Un chanteur est souvent l’écho des idées qui traversent une société à un moment donné : il n’est pas surprenant que dans les années 70, dans la chanson « les prolétaires », Gilles Servat ait exprimé les craintes de tous ceux, petits commerçants, marins ou exploitants agricoles, voyaient leur emploi, leur métier même, menacé par l’évolution de l’économie.
Avec la chanson « la blanche Hermine » créée en 1970, Gilles Servat est un précurseur du renouveau culturel breton avec toutes ses ambiguïtés politiques : l’auteur obtient un disque d’or avec cette chanson qui deviendra « l’hymne officieux » de la Bretagne, mais trouvera nécessaire en 1998 de rajouter un prélude attaquant violemment l’extrême droite, en raison des tentatives de récupérations par le Front National. Il y a dans les paroles un coté misogyne qui a amené l’auteur à rectifier un couplet ensuite.

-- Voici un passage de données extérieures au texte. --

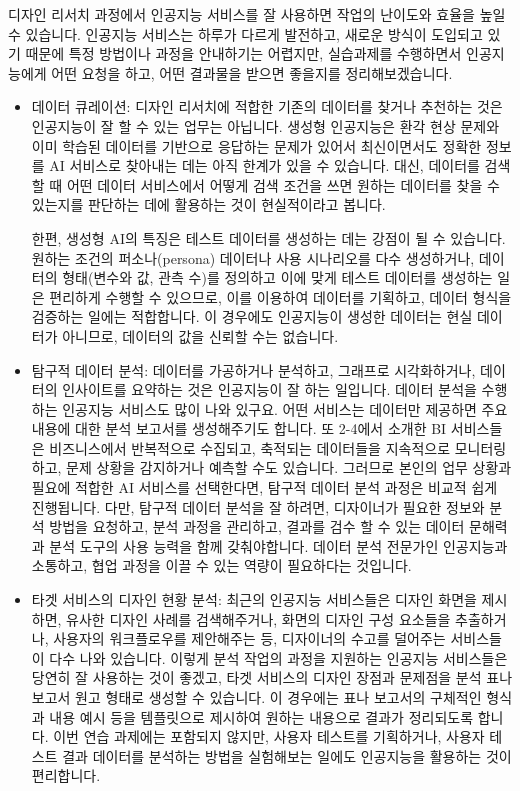 \documentclass[
  letterpaper,
]{book}
\begin{document}
디자인 리서치 과정에서 인공지능 서비스를 잘 사용하면 작업의 난이도와
효율을 높일 수 있습니다. 인공지능 서비스는 하루가 다르게 발전하고,
새로운 방식이 도입되고 있기 때문에 특정 방법이나 과정을 안내하기는
어렵지만, 실습과제를 수행하면서 인공지능에게 어떤 요청을 하고, 어떤
결과물을 받으면 좋을지를 정리해보겠습니다.

\begin{itemize}
\item
  데이터 큐레이션: 디자인 리서치에 적합한 기존의 데이터를 찾거나
  추천하는 것은 인공지능이 잘 할 수 있는 업무는 아닙니다. 생성형
  인공지능은 환각 현상 문제와 이미 학습된 데이터를 기반으로 응답하는
  문제가 있어서 최신이면서도 정확한 정보를 AI 서비스로 찾아내는 데는
  아직 한계가 있을 수 있습니다. 대신, 데이터를 검색할 때 어떤 데이터
  서비스에서 어떻게 검색 조건을 쓰면 원하는 데이터를 찾을 수 있는지를
  판단하는 데에 활용하는 것이 현실적이라고 봅니다.

  한편, 생성형 AI의 특징은 테스트 데이터를 생성하는 데는 강점이 될 수
  있습니다. 원하는 조건의 퍼소나(persona) 데이터나 사용 시나리오를 다수
  생성하거나, 데이터의 형태(변수와 값, 관측 수)를 정의하고 이에 맞게
  테스트 데이터를 생성하는 일은 편리하게 수행할 수 있으므로, 이를
  이용하여 데이터를 기획하고, 데이터 형식을 검증하는 일에는 적합합니다.
  이 경우에도 인공지능이 생성한 데이터는 현실 데이터가 아니므로,
  데이터의 값을 신뢰할 수는 없습니다.
\item
  탐구적 데이터 분석: 데이터를 가공하거나 분석하고, 그래프로
  시각화하거나, 데이터의 인사이트를 요약하는 것은 인공지능이 잘 하는
  일입니다. 데이터 분석을 수행하는 인공지능 서비스도 많이 나와 있구요.
  어떤 서비스는 데이터만 제공하면 주요 내용에 대한 분석 보고서를
  생성해주기도 합니다. 또 2-4에서 소개한 BI 서비스들은 비즈니스에서
  반복적으로 수집되고, 축적되는 데이터들을 지속적으로 모니터링하고, 문제
  상황을 감지하거나 예측할 수도 있습니다. 그러므로 본인의 업무 상황과
  필요에 적합한 AI 서비스를 선택한다면, 탐구적 데이터 분석 과정은 비교적
  쉽게 진행됩니다. 다만, 탐구적 데이터 분석을 잘 하려면, 디자이너가
  필요한 정보와 분석 방법을 요청하고, 분석 과정을 관리하고, 결과를 검수
  할 수 있는 데이터 문해력과 분석 도구의 사용 능력을 함께 갖춰야합니다.
  데이터 분석 전문가인 인공지능과 소통하고, 협업 과정을 이끌 수 있는
  역량이 필요하다는 것입니다.
\item
  타겟 서비스의 디자인 현황 분석: 최근의 인공지능 서비스들은 디자인
  화면을 제시하면, 유사한 디자인 사례를 검색해주거나, 화면의 디자인 구성
  요소들을 추출하거나, 사용자의 워크플로우를 제안해주는 등, 디자이너의
  수고를 덜어주는 서비스들이 다수 나와 있습니다. 이렇게 분석 작업의
  과정을 지원하는 인공지능 서비스들은 당연히 잘 사용하는 것이 좋겠고,
  타겟 서비스의 디자인 장점과 문제점을 분석 표나 보고서 원고 형태로
  생성할 수 있습니다. 이 경우에는 표나 보고서의 구체적인 형식과 내용
  예시 등을 템플릿으로 제시하여 원하는 내용으로 결과가 정리되도록
  합니다. 이번 연습 과제에는 포함되지 않지만, 사용자 테스트를
  기획하거나, 사용자 테스트 결과 데이터를 분석하는 방법을 실험해보는
  일에도 인공지능을 활용하는 것이 편리합니다.
\end{itemize}
\end{document}
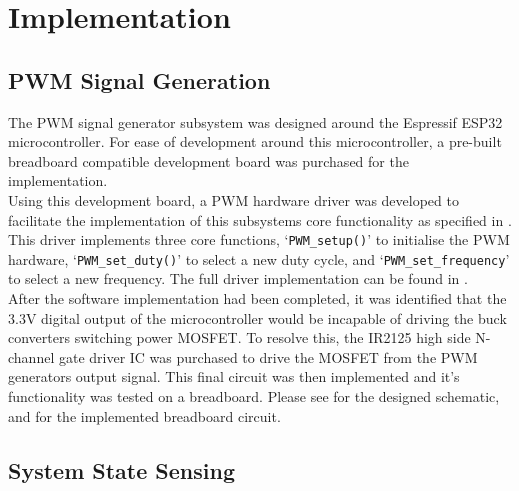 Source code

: \chapter{Implementation}\label{C:implementation}


\section{PWM Signal Generation}\label{S:pwm_gen_impl}

The PWM signal generator subsystem was designed around the Espressif ESP32 microcontroller. For ease of development around this microcontroller, a pre-built breadboard compatible development board was purchased for the implementation. \\

Using this development board, a PWM hardware driver was developed to facilitate the implementation of this subsystems core functionality as specified in . This driver implements three core functions, `\lstinline{PWM_setup()}' to initialise the PWM hardware, `\lstinline{PWM_set_duty()}' to select a new duty cycle, and `\lstinline{PWM_set_frequency}' to select a new frequency. The full driver implementation can be found in .\\

After the software implementation had been completed, it was identified that the 3.3V digital output of the microcontroller would be incapable of driving the buck converters switching power MOSFET. To resolve this, the IR2125 high side N-channel gate driver IC was purchased to drive the MOSFET from the PWM generators output signal. This final circuit was then implemented and it's functionality was tested on a breadboard. Please see  for the designed schematic, and  for the implemented breadboard circuit.



\section{System State Sensing}\label{S:current_sense_impl}


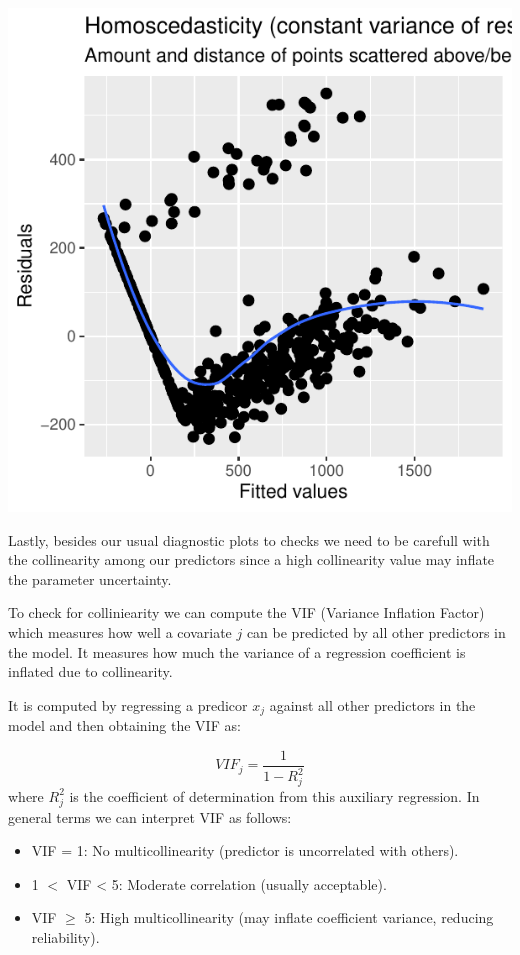 \documentclass[
  letterpaper,
  DIV=11,
  numbers=noendperiod]{scrartcl}
\begin{document}
\begin{tcolorbox}
\begin{center}
\includegraphics{index_files/figure-pdf/unnamed-chunk-34-3.pdf}
\end{center}

\end{tcolorbox}

Lastly, besides our usual diagnostic plots to checks we need to be
carefull with the collinearity among our predictors since a high
collinearity value may inflate the parameter uncertainty.

To check for colliniearity we can compute the VIF (Variance Inflation
Factor) which measures how well a covariate \(j\) can be predicted by
all other predictors in the model. It measures how much the variance of
a regression coefficient is inflated due to collinearity.

It is computed by regressing a predicor \(x_j\) against all other
predictors in the model and then obtaining the VIF as:

\[
VIF_j = \frac{1}{1-R^2_j}
\] where \(R^2_j\) is the coefficient of determination from this
auxiliary regression. In general terms we can interpret VIF as follows:

\begin{itemize}
\item
  VIF = 1: No multicollinearity (predictor is uncorrelated with others).
\item
  1 \(<\) VIF \textless{} 5: Moderate correlation (usually acceptable).
\item
  VIF \(\geq\) 5: High multicollinearity (may inflate coefficient
  variance, reducing reliability).
\end{itemize}
\end{document}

La chanson parle « d’une troupe de marins d’ouvriers de paysans » qui représentent manifestement le peuple breton. Aujourd’hui, ces trois professions réunies ne représentent qu’une minorité des actifs, y compris en Bretagne. Il n’est pas sûr qu’elles aient encore été majoritaires en 1970, au moment de la création de l’œuvre. En France, la part de l’emploi agricole dans l’emploi total qui devait encore être supérieure à 50% avant la première guerre mondiale n’a pas cessé de baisser comme le montre ce graphique :
La chanson « les prolétaires », intégrée au disque sorti en 1972, commence par ce couplet :
Y'a des pétroliers supers / Qui foutent le deuil sur l'onde
Avec dix hommes d'équipage / On s'en va au bout du monde
Avant il en fallait trente / C'était pas rentable
En voilà vingt au chômage / les prix sont plus supportables
La suite de la chanson montre les petits commerçants et les petits exploitants agricoles contraints par le système d’abandonner leur métier pour « aller à la ville » et devenir prolétaires Et comme il y aura trop de prolétaires et de fonctionnaires, on en fera des soldats (qui ont l’avantage d’obéir) ou des policiers qui iront taper sur leurs frères prolétaires.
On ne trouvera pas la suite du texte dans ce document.